**Exercise data:**
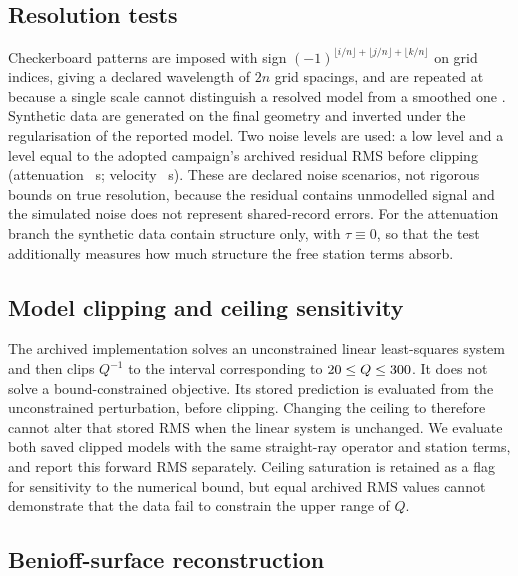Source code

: \documentclass[review,authoryear,longtitle]{elsarticle}
\begin{document}
\subsection{Resolution tests}

Checkerboard patterns are imposed with sign
$(-1)^{\lfloor i/n\rfloor + \lfloor j/n\rfloor + \lfloor k/n\rfloor}$ on
grid indices, giving a declared wavelength of $2n$ grid spacings, and are
repeated at \damLambdas{} because a single scale cannot distinguish a
resolved model from a smoothed one \citep{Leveque1993,Rawlinson2016}.
Synthetic data are generated on the final geometry and inverted under the
regularisation of the reported model. Two noise levels are used: a low
level and a level equal to the adopted campaign's archived residual RMS
before clipping (attenuation \rmsFinalAdoptada~s; velocity
\vpRmsAdoptada~s). These are declared
noise scenarios, not rigorous bounds on true resolution, because the
residual contains unmodelled signal and the simulated noise does not
represent shared-record errors. For the attenuation branch the synthetic data
contain structure only, with $\tau\equiv0$, so that the test additionally
measures how much structure the free station terms absorb.

\subsection{Model clipping and ceiling sensitivity}

The archived implementation solves an unconstrained linear least-squares
system and then clips $Q^{-1}$ to the interval corresponding to
$20\le Q\le\qTecho$. It does not solve a bound-constrained objective.
Its stored prediction is evaluated from the unconstrained perturbation,
before clipping. Changing the ceiling to \qTechoPrueba{} therefore cannot
alter that stored RMS when the linear system is unchanged.
We evaluate both saved clipped models with the same straight-ray operator
and station terms, and report this forward RMS separately. Ceiling
saturation is retained as a flag for sensitivity to the numerical bound,
but equal archived RMS values cannot demonstrate that the data fail to
constrain the upper range of $Q$.

\subsection{Benioff-surface reconstruction}
\end{document}
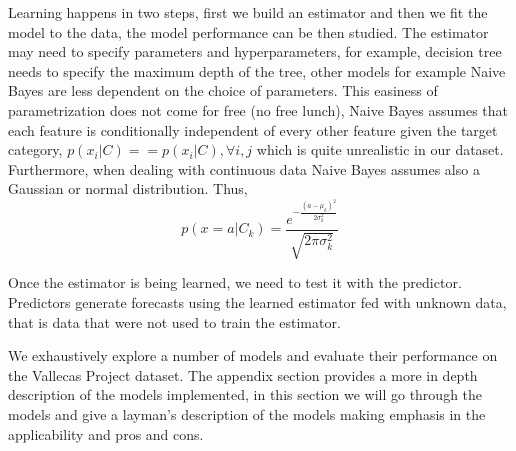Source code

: \documentclass[11pt]{article}
\begin{document}
Learning happens in two steps, first we build an estimator and then we fit the model to the data, the model performance can be then studied. The estimator may need to specify parameters and hyperparameters, for example, decision tree needs to specify the maximum depth of the tree, other models for example Naive Bayes are less dependent on the choice of parameters. 
This easiness of parametrization does not come for free (no free lunch), Naive Bayes assumes that each feature is conditionally independent of every other feature given the target category, $p(x_i|C) == p(x_i|C), \forall i,j$ which is quite unrealistic in our dataset. Furthermore, when dealing with continuous data Naive Bayes assumes also a Gaussian or normal distribution. Thus, 
\begin{equation}
p(x = a|C_k) = \frac{e^{-\frac{(a-\mu_k)^2}{2\sigma_k^{2}}}} {\sqrt{2\pi\sigma_k^{2}}}
\label{eq:gauss}
\end{equation}

Once the estimator is being learned, we need to test it with the predictor. Predictors generate forecasts using the learned estimator fed with unknown  data, that is data that were not used to train the estimator.

We exhaustively explore a number of models and evaluate their performance on the Vallecas Project dataset.
The appendix section provides a more in depth description of the models implemented, in this section we will
go through the models and give a layman's description of the models making emphasis in the applicability and pros and cons.
\end{document}
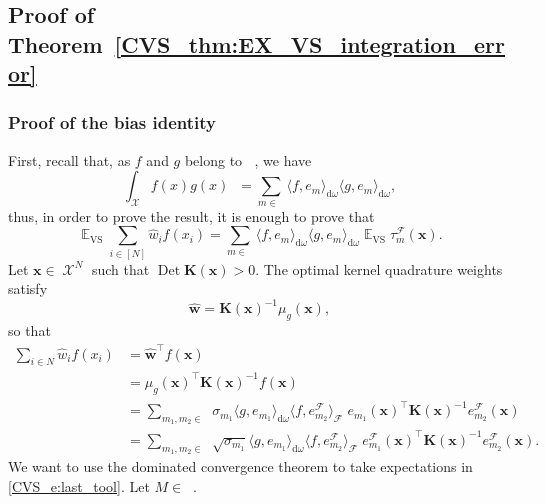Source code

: \documentclass[twoside,11pt]{book}
\numberwithin{theorem}{chapter}
\numberwithin{definition}{chapter}
\numberwithin{proposition}{chapter}
\numberwithin{corollary}{chapter}
\numberwithin{example}{chapter}
\numberwithin{lemma}{chapter}
\numberwithin{assumption}{chapter}
\DeclareMathOperator{\Det}{Det}
\DeclareMathOperator{\VS}{\mathrm{VS}}
\DeclareMathOperator{\Tran}{\intercal}
\DeclareMathOperator{\EX}{\mathbb{E}}
\DeclareMathOperator{\F}{\mathcal{F}}
\DeclareMathOperator{\X}{\mathcal{X}}
\DeclareMathOperator{\Ltwo}{\mathbb{L}_{2}(\mathrm{d} \omega)}
\DeclareMathOperator{\Mu}{\mathrm{d}\omega(x)}
\DeclareMathOperator{\Ns}{\mathbb{N}^{*}}
\newcommand{\rb}[1]{\textcolor{magenta}{#1}}
\begin{document}
\subsection{Proof of Theorem~\ref{CVS_thm:EX_VS_integration_error}}\label{CVS_app:proof_bias}
\subsubsection{Proof of the bias identity}
First, recall that, as $f$ and $g$ belong to $\Ltwo$, we have
\begin{equation}
\int_{\X}f(x)g(x) \Mu = \sum\limits_{m \in \Ns} \langle f,e_{m}\rangle_{\mathrm{d}\omega} \langle g,e_{m}\rangle_{\mathrm{d}\omega},
\end{equation}
thus, in order to prove the result, it is enough to prove that
\begin{equation}\label{CVS_eq:EX_VS_optimal_quadrature_formula}
\EX_{\VS} \sum\limits_{i \in [N]} \widehat{w}_{i}f(x_{i}) = \sum\limits_{m \in \Ns} \langle f,e_{m} \rangle_{\mathrm{d}\omega} \langle g,e_{m} \rangle_{\mathrm{d}\omega} \EX_{\VS}\tau_{m}^{\F}(\bm{x}).
\end{equation}
Let $\bm{x} \in \X^{N}$ such that $\Det \bm{K}(\bm{x})>0$. The optimal kernel quadrature weights satisfy
\begin{equation}
\widehat{\bm{w}} = \bm{K}(\bm{x})^{-1}\mu_{g}(\bm{x}),
\end{equation}
so that
\begin{align}
\sum\limits_{i \in N} \widehat{w}_{i}f(x_{i}) & = \widehat{\bm{w}}^{\Tran} f(\bm{x}) \\
& = \mu_{g}(\bm{x})^{\Tran} \bm{K}(\bm{x})^{-1} f(\bm{x})\\
& = \sum_{m_{1},m_{2} \in \Ns} \sigma_{m_{1}} \langle g, e_{m_{1}} \rangle_{\mathrm{d}\omega} \langle f, e_{m_{2}}^{\F} \rangle_{\F} \; e_{m_{1}}(\bm{x})^{\Tran} \bm{K}(\bm{x})^{-1}e_{m_{2}}^{\F}(\bm{x}) \\
& = \sum\limits_{m_{1},m_{2} \in \Ns} \sqrt{\sigma_{m_{1}}} \langle g, e_{m_{1}} \rangle_{\mathrm{d}\omega}  \langle f, e_{m_{2}}^{\F} \rangle_{\F}\;  e_{m_{1}}^{\F}(\bm{x})^{\Tran} \bm{K}(\bm{x})^{-1}e_{m_{2}}^{\F}(\bm{x}).
\label{CVS_e:last_tool}
\end{align}
We want to use the dominated convergence theorem to take expectations in \eqref{CVS_e:last_tool}.
Let $M \in \Ns$.
\end{document}
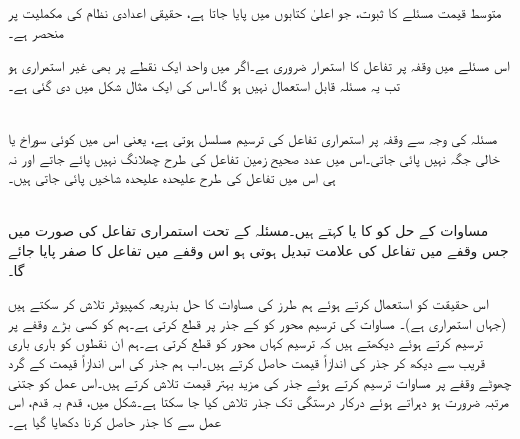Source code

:متوسط قیمت مسئلے کا ثبوت، جو اعلیٰ  کتابوں میں پایا جاتا ہے، حقیقی اعدادی نظام کی مکملیت پر منحصر ہے۔

اس مسئلے میں وقفہ  پر تفاعل  کا  استمرار ضروری ہے۔اگر  میں واحد  ایک نقطے پر بھی  غیر استمراری ہو تب یہ مسئلہ قابل استعمال نہیں ہو گا۔اس کی ایک مثال شکل  میں دی گئی ہے۔

\\
مسئلہ  کی وجہ سے وقفہ  پر استمراری تفاعل کی ترسیم مسلسل ہوتی ہے، یعنی اس میں کوئی سوراخ یا خالی جگہ نہیں پائی جاتی۔اس میں عدد صحیح زمین تفاعل  کی طرح چھلانگ  نہیں پائے جاتے   اور نہ ہی اس میں تفاعل  کی طرح علیحدہ علیحدہ شاخیں پائی جاتی ہیں۔

\\
مساوات  کے حل کو  کا  یا  کہتے ہیں۔مسئلہ  کے تحت استمراری تفاعل کی صورت میں جس وقفے میں تفاعل کی علامت  تبدیل ہوتی ہو اس وقفے میں تفاعل کا صفر پایا جائے گا۔

اس حقیقت کو استعمال کرتے ہوئے ہم   طرز کی مساوات کا حل بذریعہ کمپیوٹر تلاش کر سکتے ہیں  (جہاں  استمراری ہے)۔ مساوات کی ترسیم محور  کو  کے جذر پر قطع کرتی ہے۔ہم  کو کسی بڑے وقفے پر ترسیم کرتے ہوئے دیکھتے ہیں کہ ترسیم  کہاں محور  کو قطع کرتی ہے۔ہم ان نقطوں  کو باری باری قریب سے دیکھ کر جذر کی اندازاً قیمت حاصل کرتے ہیں۔اب ہم جذر کی اس اندازاً  قیمت کے گرد چھوٹے وقفے پر مساوات ترسیم کرتے ہوئے جذر کی مزید بہتر قیمت تلاش کرتے ہیں۔اس عمل کو جتنی مرتبہ ضرورت ہو دہراتے ہوئے درکار درستگی تک  جذر تلاش کیا جا سکتا ہے۔شکل  میں، قدم بہ قدم، اس عمل سے   کا  جذر حاصل کرنا دکھایا گیا ہے۔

**Work task:** With the first line being the one containing "This easiness of" and the last line the one containing "The appendix section", transcribe exactly the lines above that fall in that range.

**Answer area:**
This easiness of parametrization does not come for free (no free lunch), Naive Bayes assumes that each feature is conditionally independent of every other feature given the target category, $p(x_i|C) == p(x_i|C), \forall i,j$ which is quite unrealistic in our dataset. Furthermore, when dealing with continuous data Naive Bayes assumes also a Gaussian or normal distribution. Thus, 
\begin{equation}
p(x = a|C_k) = \frac{e^{-\frac{(a-\mu_k)^2}{2\sigma_k^{2}}}} {\sqrt{2\pi\sigma_k^{2}}}
\label{eq:gauss}
\end{equation}

Once the estimator is being learned, we need to test it with the predictor. Predictors generate forecasts using the learned estimator fed with unknown  data, that is data that were not used to train the estimator.

We exhaustively explore a number of models and evaluate their performance on the Vallecas Project dataset.
The appendix section provides a more in depth description of the models implemented, in this section we will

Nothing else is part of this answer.